Jeune entrepreneur, blogueur culinaire et fondu de cinéma, il a abandonné le secteur de l’événementiel, en berne depuis la révolution, car « plus personne ne voulait organiser de grands rassemblements pour raison de sécurité » et a lancé un commerce de pâtisseries orientales.
Pour d’autres, moins qualifiés, la reconversion et le quotidien instables sont plus difficiles à gérer.
« Le Tunisien, il veut du travail »
Mardi matin, premier jour de l’ouverture du forum, le chauffeur de taxi qui nous emmène au campus Al-Manar tire la gueule, malgré les milliers de clients potentiels – entre 30 et 50 000 personnes sont attendues pendant la semaine. « Le Tunisien, il veut du travail, de l’argent pour avoir une vie correcte et de la sécurité, c’est tout. La politique, ça ne nous intéresse pas. Le gouvernement d’Ennahda (ndlr : parti majoritaire depuis octobre 2011, d’obédience islamiste) n’a aucune expérience du pouvoir, comment veut-il relancer le pays ? »
À 10 heures du matin sur le campus, l’organisation est encore hésitante, mais « bien meilleure qu’à Dakar en 2011 » assure un militant. Tant pis pour les accréditations presse, nous les retirerons plus tard. Direction l’amphithéâtre bondé de la faculté de droit pour l’Assemblée des femmes. Sous les youyous et les drapeaux, c’est une conférence consacrée aux luttes des femmes du monde qui inaugure le forum.
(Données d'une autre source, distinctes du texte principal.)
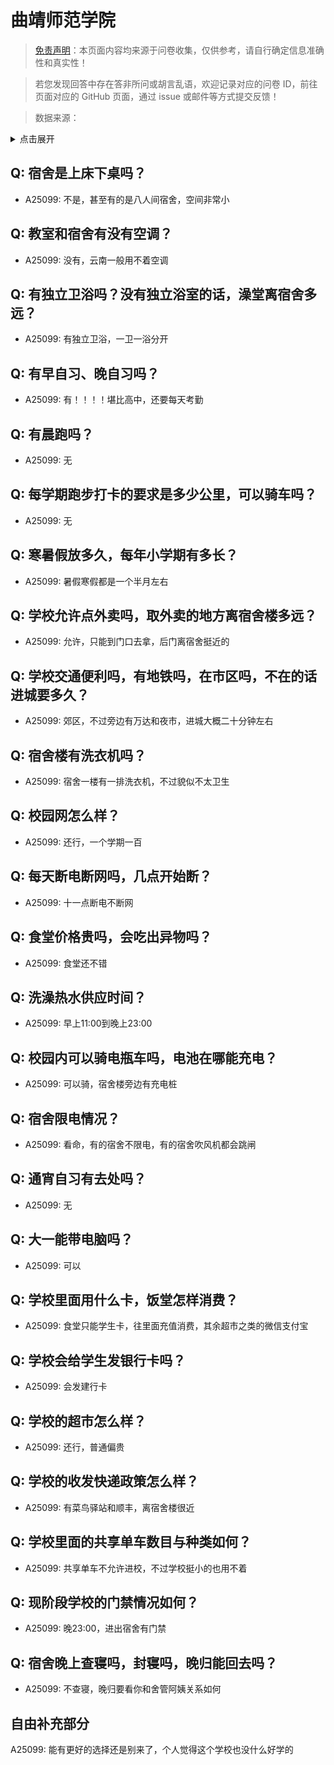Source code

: # 曲靖师范学院

> [免责声明](https://colleges.chat/#_3)：本页面内容均来源于问卷收集，仅供参考，请自行确定信息准确性和真实性！

> 若您发现回答中存在答非所问或胡言乱语，欢迎记录对应的问卷 ID，前往页面对应的 GitHub 页面，通过 issue 或邮件等方式提交反馈！

> 数据来源：

<details><summary>点击展开</summary>
<ul>
<li>A25099: 匿名 (2024 年 06 月)</li>
</ul>
</details>

## Q: 宿舍是上床下桌吗？

- A25099: 不是，甚至有的是八人间宿舍，空间非常小

## Q: 教室和宿舍有没有空调？

- A25099: 没有，云南一般用不着空调

## Q: 有独立卫浴吗？没有独立浴室的话，澡堂离宿舍多远？

- A25099: 有独立卫浴，一卫一浴分开

## Q: 有早自习、晚自习吗？

- A25099: 有！！！！堪比高中，还要每天考勤

## Q: 有晨跑吗？

- A25099: 无

## Q: 每学期跑步打卡的要求是多少公里，可以骑车吗？

- A25099: 无

## Q: 寒暑假放多久，每年小学期有多长？

- A25099: 暑假寒假都是一个半月左右

## Q: 学校允许点外卖吗，取外卖的地方离宿舍楼多远？

- A25099: 允许，只能到门口去拿，后门离宿舍挺近的

## Q: 学校交通便利吗，有地铁吗，在市区吗，不在的话进城要多久？

- A25099: 郊区，不过旁边有万达和夜市，进城大概二十分钟左右

## Q: 宿舍楼有洗衣机吗？

- A25099: 宿舍一楼有一排洗衣机，不过貌似不太卫生

## Q: 校园网怎么样？

- A25099: 还行，一个学期一百

## Q: 每天断电断网吗，几点开始断？

- A25099: 十一点断电不断网

## Q: 食堂价格贵吗，会吃出异物吗？

- A25099: 食堂还不错

## Q: 洗澡热水供应时间？

- A25099: 早上11:00到晚上23:00

## Q: 校园内可以骑电瓶车吗，电池在哪能充电？

- A25099: 可以骑，宿舍楼旁边有充电桩

## Q: 宿舍限电情况？

- A25099: 看命，有的宿舍不限电，有的宿舍吹风机都会跳闸

## Q: 通宵自习有去处吗？

- A25099: 无

## Q: 大一能带电脑吗？

- A25099: 可以

## Q: 学校里面用什么卡，饭堂怎样消费？

- A25099: 食堂只能学生卡，往里面充值消费，其余超市之类的微信支付宝

## Q: 学校会给学生发银行卡吗？

- A25099: 会发建行卡

## Q: 学校的超市怎么样？

- A25099: 还行，普通偏贵

## Q: 学校的收发快递政策怎么样？

- A25099: 有菜鸟驿站和顺丰，离宿舍楼很近

## Q: 学校里面的共享单车数目与种类如何？

- A25099: 共享单车不允许进校，不过学校挺小的也用不着

## Q: 现阶段学校的门禁情况如何？

- A25099: 晚23:00，进出宿舍有门禁

## Q: 宿舍晚上查寝吗，封寝吗，晚归能回去吗？

- A25099: 不查寝，晚归要看你和舍管阿姨关系如何

## 自由补充部分

A25099: 能有更好的选择还是别来了，个人觉得这个学校也没什么好学的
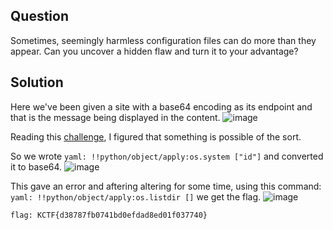 ## Question
Sometimes, seemingly harmless configuration files can do more than they appear. Can you uncover a hidden flaw and turn it to your advantage?

## Solution 
Here we've been given a site with a base64 encoding as its endpoint and that is the message being displayed in the content.
![image](https://github.com/user-attachments/assets/a6c23973-6718-493b-9193-ad8e693dc737)

Reading this [challenge](https://trevorsaudi.medium.com/yaml-2-json-hackpack-ctf-7de28ef0ecff), I figured that something is possible of the sort.

So we wrote `yaml: !!python/object/apply:os.system ["id"]` and converted it to base64.
![image](https://github.com/user-attachments/assets/e814368f-9414-42dd-9537-0f5cc6a998c2)

This gave an error and aftering altering for some time, using this command: `yaml: !!python/object/apply:os.listdir []` we get the flag.
![image](https://github.com/user-attachments/assets/6cdba07d-dd00-4ae4-9963-d290dfae66bd)

`flag: KCTF{d38787fb0741bd0efdad8ed01f037740}`

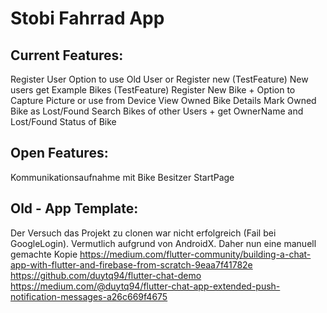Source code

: # Stobi Fahrrad App

## Current Features:

Register User
Option to use Old User or Register new (TestFeature)
New users get Example Bikes (TestFeature)
Register New Bike + Option to Capture Picture or use from Device
View Owned Bike Details
Mark Owned Bike as Lost/Found
Search Bikes of other Users + get OwnerName and Lost/Found Status of Bike

## Open Features:
Kommunikationsaufnahme mit Bike Besitzer
StartPage


## Old - App Template:

Der Versuch das Projekt zu clonen war nicht erfolgreich (Fail bei GoogleLogin). Vermutlich aufgrund von AndroidX.
Daher nun eine manuell gemachte Kopie
https://medium.com/flutter-community/building-a-chat-app-with-flutter-and-firebase-from-scratch-9eaa7f41782e
https://github.com/duytq94/flutter-chat-demo
https://medium.com/@duytq94/flutter-chat-app-extended-push-notification-messages-a26c669f4675

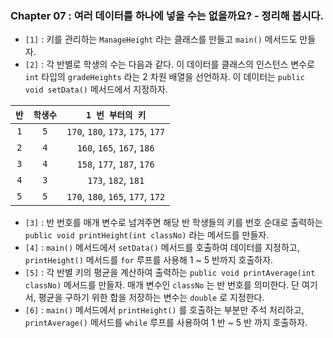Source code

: 
### Chapter 07 : 여러 데이터를 하나에 넣을 수는 없을까요? - 정리해 봅시다.

- `[1]` : 키를 관리하는 `ManageHeight` 라는 클래스를 만들고 `main()` 메서드도 만들자.
- `[2]` : 각 반별로 학생의 수는 다음과 같다. 이 데이터를 클래스의 인스턴스 변수로 `int` 타입의 `gradeHeights` 라는 2 차원 배열을 선언하자. 이 데이터는 `public void setData()` 메서드에서 지정하자.

|`반`|`학생수`|`1 번 부터의 키`|
|:---:|:---:|:---:|
|`1`|`5`|`170`, `180`, `173`, `175`, `177`|
|`2`|`4`|`160`, `165`, `167`, `186`|
|`3`|`4`|`158`, `177`, `187`, `176`|
|`4`|`3`|`173`, `182`, `181`|
|`5`|`5`|`170`, `180`, `165`, `177`, `172`|


- `[3]` : 반 번호를 매개 변수로 넘겨주면 해당 반 학생들의 키를 번호 순대로 출력하는 `public void printHeight(int classNo)` 라는 메서드를 만들자.
- `[4]` : `main()` 메서드에서 `setData()` 메서드를 호출하여 데이터를 지정하고, `printHeight()` 메서드를 `for` 루프를 사용해 1 ~ 5 반까지 호출하자.
- `[5]` : 각 반별 키의 평균을 계산하여 출력하는 `public void printAverage(int classNo)` 메서드를 만들자. 매개 변수인 `classNo` 는 반 번호를 의미한다. 단 여기서, 평균을 구하기 위한 합을 저장하는 변수는 `double` 로 지정한다.
- `[6]` : `main()` 메서드에서 `printHeight()` 를 호출하는 부분만 주석 처리하고, `printAverage()` 메서드를 `while` 루프를 사용하여 1 반 ~ 5 반 까지 호출하자.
Ca n’avait encore jamais été le cas depuis sa naissance à Porto Alegre en 2001. Signe de la prédominance de cet enjeu qui sera assurément le thème central de ce douzième rendez-vous de l’altermondialisme, le premier en terre arabe.
Menée d’une main de fer par Sanhadja Akrouf, militante féministe franco-algérienne, qui a l’habitude de « gueuler dans les manifs« , la rencontre dans l’amphi est bruyante : chants arabes aux airs de harangues à la tribune, slogans révolutionnaires lancés par les délégations du public, le brouhaha rend compliqué la traduction, presque inaudible sur la fréquence radio réservée à la retransmission des prises de parole – en arabe, français, anglais et espagnol.
« Que la question des femmes soit aussi importante que l’économie, la démocratie ou le social »
Fillettes agressées sexuellement sur le chemin de l’école au Sénégal, femmes exploitées dans les usines polonaises, spoliées de leurs terres au Brésil, grandes oubliées de la Constitution en Tunisie, les témoignages sont rageux. « Nous voulons que la parité soit respectée dans tous les débats et que la question des femmes soit aussi importante que l’économie, la démocratie ou le social. Nous allons essayer de l’imposer lors de ce forum, même si nous savons que tout ne changera pas en une semaine » explique Sanhadja Akrouf, que nous retrouvons au café de l’Univers, point de ralliement historique des artistes et personnalités intellectuelles de Tunis.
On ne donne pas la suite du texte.